Po oddaniu do użytku nowego kościoła parafialnego, co nastąpiło w 1861 roku, postanowiono wznieść znacznie obszerniejszy budynek probostwa, który byłby umiejscowiony w bliskiej odległości od nowej świątyni. Budowę rozpoczęto w 1865 roku, a wzniesiona wówczas fara istnieje do dziś.
Zakończenie
Licytację dobytku zmarłego ks. Alojzego Schnapki, która odbyła się w maju 1898 roku, można uznać za symboliczne zamknięcie kilkusetletniej historii gospodarstwa farskiego w Mikołowie, a samego księdza Schnapkę – za ostatniego z mikołowskich proboszczów-gospodarzy.
Wprawdzie w początkach XX wieku parafia wciąż jeszcze pozostawała właścicielem znacznych terenów – położonych zarówno na Podfarzu, jak i w innych rejonach miasta – jednak kolejni proboszczowie nie powrócili już do gospodarowania na nich w dawnym stylu.

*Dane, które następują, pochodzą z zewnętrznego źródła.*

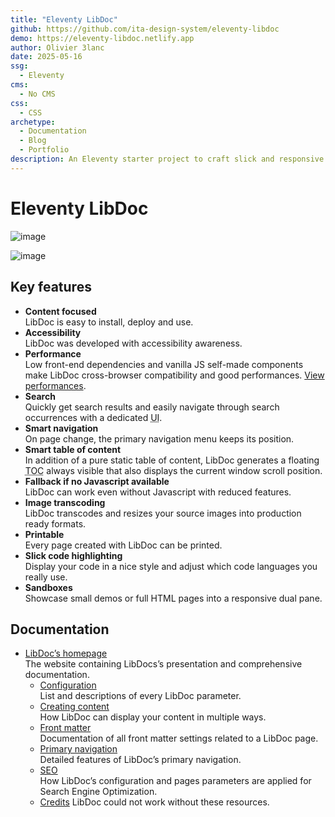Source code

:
 ```yaml
---
title: "Eleventy LibDoc"
github: https://github.com/ita-design-system/eleventy-libdoc
demo: https://eleventy-libdoc.netlify.app
author: Olivier 3lanc
date: 2025-05-16
ssg:
  - Eleventy
cms:
  - No CMS
css:
  - CSS 
archetype:
  - Documentation
  - Blog
  - Portfolio
description: An Eleventy starter project to craft slick and responsive documentation
---
```


# Eleventy LibDoc

![image](https://github.com/user-attachments/assets/ed2c2d53-5927-473f-852e-e9c8e98aaa5f)

![image](https://github.com/user-attachments/assets/52fc521d-fb51-4174-8ab2-f6114af1abcc)

## Key features

* **Content focused** <br>LibDoc is easy to install, deploy and use.
* **Accessibility** <br>LibDoc was developed with accessibility awareness.
* **Performance** <br>Low front-end dependencies and vanilla JS self-made components make LibDoc cross-browser compatibility and good performances. <a href="https://developers.google.com/speed/pagespeed/insights/?url=eleventy-libdoc.netlify.app" target="_blank">View performances</a>.
* **Search** <br>Quickly get search results and easily navigate through search occurrences with a dedicated <abbr title="user Interface">UI</abbr>.
* **Smart navigation** <br>On page change, the primary navigation menu keeps its position.
* **Smart table of content** <br>In addition of a pure static table of content, LibDoc generates a floating <abbr title="Table of Content">TOC</abbr> always visible that also displays the current window scroll position.
* **Fallback if no Javascript available** <br>LibDoc can work even without Javascript with reduced features.
* **Image transcoding** <br>LibDoc transcodes and resizes your source images into production ready formats.
* **Printable** <br>Every page created with LibDoc can be printed.
* **Slick code highlighting** <br>Display your code in a nice style and adjust which code languages you really use.
* **Sandboxes** <br>Showcase small demos or full HTML pages into a responsive dual pane.

## Documentation

* [LibDoc’s homepage](https://eleventy-libdoc.netlify.app) <br>The website containing LibDocs’s presentation and comprehensive documentation.
    * [Configuration](https://eleventy-libdoc.netlify.app/configuration/) <br>List and descriptions of every LibDoc parameter.
    * [Creating content](https://eleventy-libdoc.netlify.app/creating-content/) <br>How LibDoc can display your content in multiple ways.
    * [Front matter](https://eleventy-libdoc.netlify.app/front-matter/) <br>Documentation of all front matter settings related to a LibDoc page.
    * [Primary navigation](https://eleventy-libdoc.netlify.app/primary-navigation/) <br>Detailed features of LibDoc’s primary navigation.
    * [SEO](https://eleventy-libdoc.netlify.app/configuration/seo/) <br>How LibDoc’s configuration and pages parameters are applied for Search Engine Optimization.
    * [Credits](https://eleventy-libdoc.netlify.app/configuration/credits/) LibDoc could not work without these resources.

Zresztą, powierzchnia gruntów farskich, które nadawały się pod uprawę rolną, regularnie się kurczyła, głównie z uwagi na coraz gęstszą zabudowę na Podfarzu. Proces ten rozpoczął się jeszcze za czasów proboszcza Warwasa, a przyspieszył gwałtownie w okresie urzędowania księdza Schnapki. Na dawnych polach uprawnych gospodarstwa farskiego znalazły się m.in.: nowy kościół św. Wojciecha, czyli obecna Bazylika, cmentarz parafialny, probostwo, dawne budynki szkolne (tzw. Biała Szkoła i Czerwona Szkoła), a także większa część klasztoru i szpitala sióstr boromeuszek.
W latach powojennych Podfarze zostało niemal zupełnie zabudowane: z biegiem czasu powstały na tym terenie nowe osiedla mieszkaniowe, przychodnia, przedszkole, hospicjum, a także liczne sklepy i domy jednorodzinne.
Po dawnym gospodarstwie farskim i po należących do niego polach uprawnych nie pozostał już dzisiaj najmniejszy nawet ślad.
Przypisy:
1) W okresie międzywojennym nazwisko proboszcza zaczęto zapisywać w wersji spolszczonej jako „Sznapka”. Uczynił tak m.in. Konstanty Prus w swojej monografii Mikołowa z 1932 roku. Jednakże sam zainteresowany takiego zapisu swojego nazwiska nigdy nie stosował.
2) Znany obecnie odpis dokumentu, który zachował się w archiwum książęcym w Pszczynie, datowany jest na dzień 1 marca 1266 roku. Jednakże w opinii Konstantego Prusa data roczna nie może być prawidłowa (1932, s. s. 37), a za wersję najbardziej prawdopodobną Prus uważa rok 1276.
3) Nie ma pewności, o którą ćwiertnię tutaj chodzi, choć opcją najbardziej prawdopodobną jest ćwiertnia pruska (1 Viertel = 13,74 litrów). W takim przypadku 323 ćwiertnie równałyby się 4438 litrom chmielu, zaś dodatkowe 30 ćwiertni to 412 litrów.
Źródła drukowane: [SZD0083]
• „Der Oberschlesische Volksstimme” nr 110/1898 z dnia 15.05.1898, s. 5.
• „Der Oberschlesische Volksstimme” nr 111/1898 z dnia 17.05.1898, s. 4.
• „Der Oberschlesische Volksstimme” nr 114/1898 z dnia 21.05.1898, s. 4.
• Szkice monograficzne z dziejów Łąki, Łąka 2002, s. 91.
• Z przeszłości Mikołowa i jego okolicy, K. Prus, Katowice-Mikołów 1932, s. 35-38, 42-45, 77-79, 150, 270-276, 285-292, 292-294, 310-312, 316-319, 324, 327-334, 336-341.